> [Exercise goal]:
Within the listing below, please show every line carrying the string "email".

BEGIN

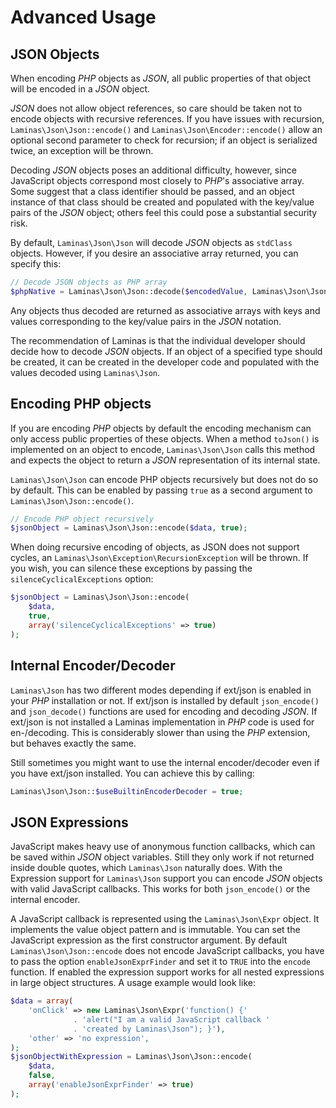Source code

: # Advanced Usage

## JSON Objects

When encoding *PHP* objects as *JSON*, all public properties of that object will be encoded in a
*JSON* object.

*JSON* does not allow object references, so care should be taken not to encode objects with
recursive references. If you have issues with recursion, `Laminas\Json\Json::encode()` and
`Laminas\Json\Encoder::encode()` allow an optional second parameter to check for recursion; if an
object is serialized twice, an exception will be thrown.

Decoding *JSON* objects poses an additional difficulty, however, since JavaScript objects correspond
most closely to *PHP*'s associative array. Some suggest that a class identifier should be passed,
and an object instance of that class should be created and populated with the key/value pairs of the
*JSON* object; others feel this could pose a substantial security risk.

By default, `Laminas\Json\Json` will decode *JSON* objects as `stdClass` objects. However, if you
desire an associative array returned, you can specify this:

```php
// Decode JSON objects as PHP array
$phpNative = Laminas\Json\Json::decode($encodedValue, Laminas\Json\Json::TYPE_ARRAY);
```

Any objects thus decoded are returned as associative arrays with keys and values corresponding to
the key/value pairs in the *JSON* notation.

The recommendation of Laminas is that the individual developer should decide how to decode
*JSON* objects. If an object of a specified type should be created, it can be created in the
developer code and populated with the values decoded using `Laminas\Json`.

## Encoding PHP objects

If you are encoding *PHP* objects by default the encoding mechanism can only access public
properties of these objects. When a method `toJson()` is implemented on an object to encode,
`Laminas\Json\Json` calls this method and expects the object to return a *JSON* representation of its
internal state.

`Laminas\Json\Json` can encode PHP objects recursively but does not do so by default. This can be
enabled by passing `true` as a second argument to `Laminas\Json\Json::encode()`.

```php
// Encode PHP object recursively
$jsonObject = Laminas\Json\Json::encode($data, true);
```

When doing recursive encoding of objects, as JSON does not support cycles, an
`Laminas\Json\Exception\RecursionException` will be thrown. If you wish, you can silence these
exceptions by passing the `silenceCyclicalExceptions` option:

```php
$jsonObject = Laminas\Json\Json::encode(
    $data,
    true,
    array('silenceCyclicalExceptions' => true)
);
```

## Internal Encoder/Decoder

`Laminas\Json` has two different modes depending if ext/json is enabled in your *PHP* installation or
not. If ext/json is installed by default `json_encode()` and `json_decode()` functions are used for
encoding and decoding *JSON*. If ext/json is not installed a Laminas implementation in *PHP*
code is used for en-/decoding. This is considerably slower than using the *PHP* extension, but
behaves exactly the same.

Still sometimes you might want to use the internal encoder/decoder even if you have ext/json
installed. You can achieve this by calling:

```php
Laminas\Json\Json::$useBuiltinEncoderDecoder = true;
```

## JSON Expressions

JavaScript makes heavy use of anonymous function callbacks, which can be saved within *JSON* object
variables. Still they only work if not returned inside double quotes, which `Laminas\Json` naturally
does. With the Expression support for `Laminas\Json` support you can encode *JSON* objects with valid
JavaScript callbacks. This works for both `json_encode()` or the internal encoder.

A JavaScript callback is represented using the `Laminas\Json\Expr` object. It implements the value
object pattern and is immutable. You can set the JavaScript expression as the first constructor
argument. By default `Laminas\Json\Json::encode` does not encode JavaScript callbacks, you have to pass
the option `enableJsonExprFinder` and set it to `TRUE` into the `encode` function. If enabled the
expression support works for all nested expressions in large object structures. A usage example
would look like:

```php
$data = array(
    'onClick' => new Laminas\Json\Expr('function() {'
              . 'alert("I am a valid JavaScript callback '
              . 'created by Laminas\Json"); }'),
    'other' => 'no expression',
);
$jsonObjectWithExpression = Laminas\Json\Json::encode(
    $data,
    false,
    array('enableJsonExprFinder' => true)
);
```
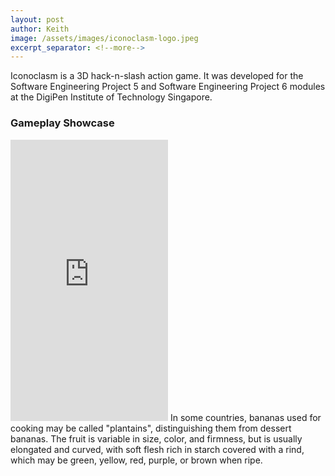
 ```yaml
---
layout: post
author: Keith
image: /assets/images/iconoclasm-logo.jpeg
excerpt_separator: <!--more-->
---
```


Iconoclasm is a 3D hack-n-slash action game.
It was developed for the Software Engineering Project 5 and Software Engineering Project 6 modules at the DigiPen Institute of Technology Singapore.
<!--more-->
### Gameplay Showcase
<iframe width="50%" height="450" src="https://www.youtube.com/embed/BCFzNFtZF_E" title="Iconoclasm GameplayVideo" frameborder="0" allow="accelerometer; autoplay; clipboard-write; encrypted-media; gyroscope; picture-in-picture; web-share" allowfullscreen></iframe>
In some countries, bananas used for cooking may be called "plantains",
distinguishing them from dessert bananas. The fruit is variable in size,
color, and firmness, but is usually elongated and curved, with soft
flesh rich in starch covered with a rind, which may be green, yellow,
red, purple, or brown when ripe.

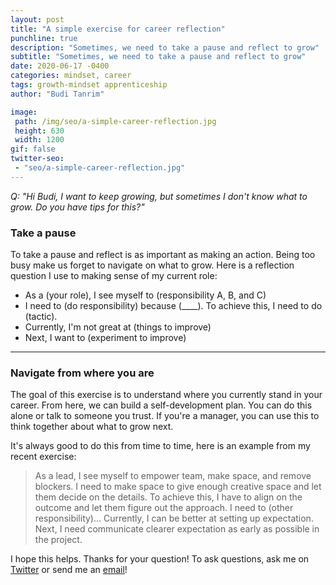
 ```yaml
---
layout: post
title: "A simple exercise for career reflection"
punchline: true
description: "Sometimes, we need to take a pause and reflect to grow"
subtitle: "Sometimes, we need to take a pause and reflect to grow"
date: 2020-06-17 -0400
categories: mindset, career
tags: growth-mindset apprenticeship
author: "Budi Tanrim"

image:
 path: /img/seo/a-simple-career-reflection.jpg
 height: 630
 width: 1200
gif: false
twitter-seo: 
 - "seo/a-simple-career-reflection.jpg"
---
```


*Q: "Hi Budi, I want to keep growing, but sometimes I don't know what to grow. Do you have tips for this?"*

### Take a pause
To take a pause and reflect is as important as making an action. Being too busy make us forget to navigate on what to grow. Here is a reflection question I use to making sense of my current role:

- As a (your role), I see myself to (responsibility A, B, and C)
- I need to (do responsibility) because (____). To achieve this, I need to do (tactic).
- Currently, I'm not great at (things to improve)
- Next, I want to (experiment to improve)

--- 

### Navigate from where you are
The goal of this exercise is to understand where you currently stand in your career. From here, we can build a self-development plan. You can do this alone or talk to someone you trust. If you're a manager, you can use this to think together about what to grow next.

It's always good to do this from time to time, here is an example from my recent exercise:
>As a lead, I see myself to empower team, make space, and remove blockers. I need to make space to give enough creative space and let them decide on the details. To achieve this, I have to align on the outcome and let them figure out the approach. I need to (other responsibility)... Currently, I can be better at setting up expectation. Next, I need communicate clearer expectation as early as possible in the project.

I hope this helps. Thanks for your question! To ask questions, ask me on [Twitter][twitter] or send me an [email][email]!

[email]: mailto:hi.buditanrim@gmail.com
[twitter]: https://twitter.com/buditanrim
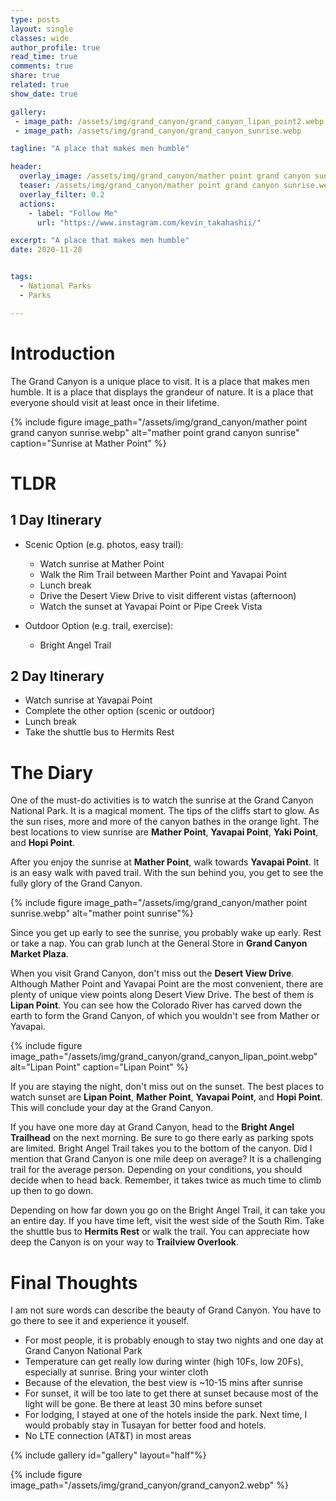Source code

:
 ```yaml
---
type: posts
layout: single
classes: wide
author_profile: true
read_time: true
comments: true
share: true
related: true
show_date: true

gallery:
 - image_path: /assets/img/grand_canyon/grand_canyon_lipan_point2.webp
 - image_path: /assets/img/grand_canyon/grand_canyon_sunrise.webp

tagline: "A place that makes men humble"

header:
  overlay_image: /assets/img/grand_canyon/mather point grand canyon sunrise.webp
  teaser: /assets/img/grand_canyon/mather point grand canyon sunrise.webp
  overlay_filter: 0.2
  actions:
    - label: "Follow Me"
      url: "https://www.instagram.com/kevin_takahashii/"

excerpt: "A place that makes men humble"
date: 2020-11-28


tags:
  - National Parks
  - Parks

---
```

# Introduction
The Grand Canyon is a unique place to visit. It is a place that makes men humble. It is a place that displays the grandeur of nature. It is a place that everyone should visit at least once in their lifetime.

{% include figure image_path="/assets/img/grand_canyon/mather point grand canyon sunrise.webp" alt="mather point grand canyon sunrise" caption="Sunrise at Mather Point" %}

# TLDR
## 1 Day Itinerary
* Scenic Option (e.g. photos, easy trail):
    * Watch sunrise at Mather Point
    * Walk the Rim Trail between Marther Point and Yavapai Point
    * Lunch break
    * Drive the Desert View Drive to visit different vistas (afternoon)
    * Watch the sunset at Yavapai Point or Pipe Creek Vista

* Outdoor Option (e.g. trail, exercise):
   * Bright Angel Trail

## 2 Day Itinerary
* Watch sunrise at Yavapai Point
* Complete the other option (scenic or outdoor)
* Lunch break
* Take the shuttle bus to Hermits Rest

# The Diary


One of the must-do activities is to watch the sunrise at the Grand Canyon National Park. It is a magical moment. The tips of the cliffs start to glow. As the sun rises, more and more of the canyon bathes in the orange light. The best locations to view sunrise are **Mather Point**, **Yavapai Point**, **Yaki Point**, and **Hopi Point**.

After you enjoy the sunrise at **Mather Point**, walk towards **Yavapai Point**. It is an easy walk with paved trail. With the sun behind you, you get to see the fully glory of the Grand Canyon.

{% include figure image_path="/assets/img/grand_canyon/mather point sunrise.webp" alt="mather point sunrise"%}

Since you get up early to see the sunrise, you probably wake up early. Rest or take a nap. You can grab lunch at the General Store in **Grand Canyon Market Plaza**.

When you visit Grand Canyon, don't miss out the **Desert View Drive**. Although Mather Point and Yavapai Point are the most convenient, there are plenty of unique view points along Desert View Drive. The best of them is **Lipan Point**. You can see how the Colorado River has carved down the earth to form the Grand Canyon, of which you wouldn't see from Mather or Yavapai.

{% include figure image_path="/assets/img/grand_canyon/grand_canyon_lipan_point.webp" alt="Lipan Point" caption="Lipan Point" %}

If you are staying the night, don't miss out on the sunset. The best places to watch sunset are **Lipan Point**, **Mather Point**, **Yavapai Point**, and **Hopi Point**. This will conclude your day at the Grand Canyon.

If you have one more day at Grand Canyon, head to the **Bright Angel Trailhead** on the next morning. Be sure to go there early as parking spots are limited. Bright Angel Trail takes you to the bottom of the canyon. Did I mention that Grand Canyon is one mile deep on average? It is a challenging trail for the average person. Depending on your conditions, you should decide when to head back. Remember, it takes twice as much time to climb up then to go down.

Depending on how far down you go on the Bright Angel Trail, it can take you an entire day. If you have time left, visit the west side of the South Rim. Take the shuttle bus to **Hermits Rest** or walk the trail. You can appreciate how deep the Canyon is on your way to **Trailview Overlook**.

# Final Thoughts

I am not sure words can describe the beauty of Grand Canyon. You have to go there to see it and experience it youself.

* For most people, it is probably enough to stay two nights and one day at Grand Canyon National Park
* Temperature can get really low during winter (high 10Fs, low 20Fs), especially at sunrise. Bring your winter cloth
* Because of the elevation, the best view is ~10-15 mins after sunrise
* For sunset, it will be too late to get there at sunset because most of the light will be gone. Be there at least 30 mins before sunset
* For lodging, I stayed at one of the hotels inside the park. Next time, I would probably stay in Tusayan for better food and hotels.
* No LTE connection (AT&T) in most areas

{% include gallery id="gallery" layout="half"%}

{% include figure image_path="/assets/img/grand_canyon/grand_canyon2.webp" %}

END
BEGIN

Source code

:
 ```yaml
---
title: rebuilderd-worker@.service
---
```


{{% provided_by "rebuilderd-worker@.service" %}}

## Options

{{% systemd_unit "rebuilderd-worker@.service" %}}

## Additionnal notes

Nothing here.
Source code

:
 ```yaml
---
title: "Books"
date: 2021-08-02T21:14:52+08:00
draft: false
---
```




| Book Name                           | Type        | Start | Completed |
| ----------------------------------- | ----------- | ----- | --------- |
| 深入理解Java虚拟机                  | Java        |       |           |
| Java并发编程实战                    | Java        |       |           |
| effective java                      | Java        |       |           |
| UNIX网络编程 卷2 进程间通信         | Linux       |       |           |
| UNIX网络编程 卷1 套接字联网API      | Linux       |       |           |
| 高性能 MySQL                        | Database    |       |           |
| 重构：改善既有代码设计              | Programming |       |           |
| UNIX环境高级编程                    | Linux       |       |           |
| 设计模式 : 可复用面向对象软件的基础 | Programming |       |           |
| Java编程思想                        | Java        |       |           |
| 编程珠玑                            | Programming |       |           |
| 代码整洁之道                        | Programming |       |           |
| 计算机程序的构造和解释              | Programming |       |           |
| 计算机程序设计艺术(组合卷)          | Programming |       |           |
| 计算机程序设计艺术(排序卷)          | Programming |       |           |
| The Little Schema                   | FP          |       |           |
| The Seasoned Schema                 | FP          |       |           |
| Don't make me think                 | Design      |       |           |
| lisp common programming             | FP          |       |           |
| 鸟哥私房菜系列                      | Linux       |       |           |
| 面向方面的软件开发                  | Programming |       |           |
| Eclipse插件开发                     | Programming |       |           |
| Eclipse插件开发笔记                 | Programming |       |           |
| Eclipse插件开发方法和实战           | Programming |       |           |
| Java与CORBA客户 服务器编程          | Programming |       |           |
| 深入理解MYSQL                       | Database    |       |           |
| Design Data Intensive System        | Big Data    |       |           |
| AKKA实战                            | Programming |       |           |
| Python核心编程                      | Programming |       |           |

END

> [Reply to the exercise]:
I hope this helps. Thanks for your question! To ask questions, ask me on [Twitter][twitter] or send me an [email][email]!
[email]: mailto:hi.buditanrim@gmail.com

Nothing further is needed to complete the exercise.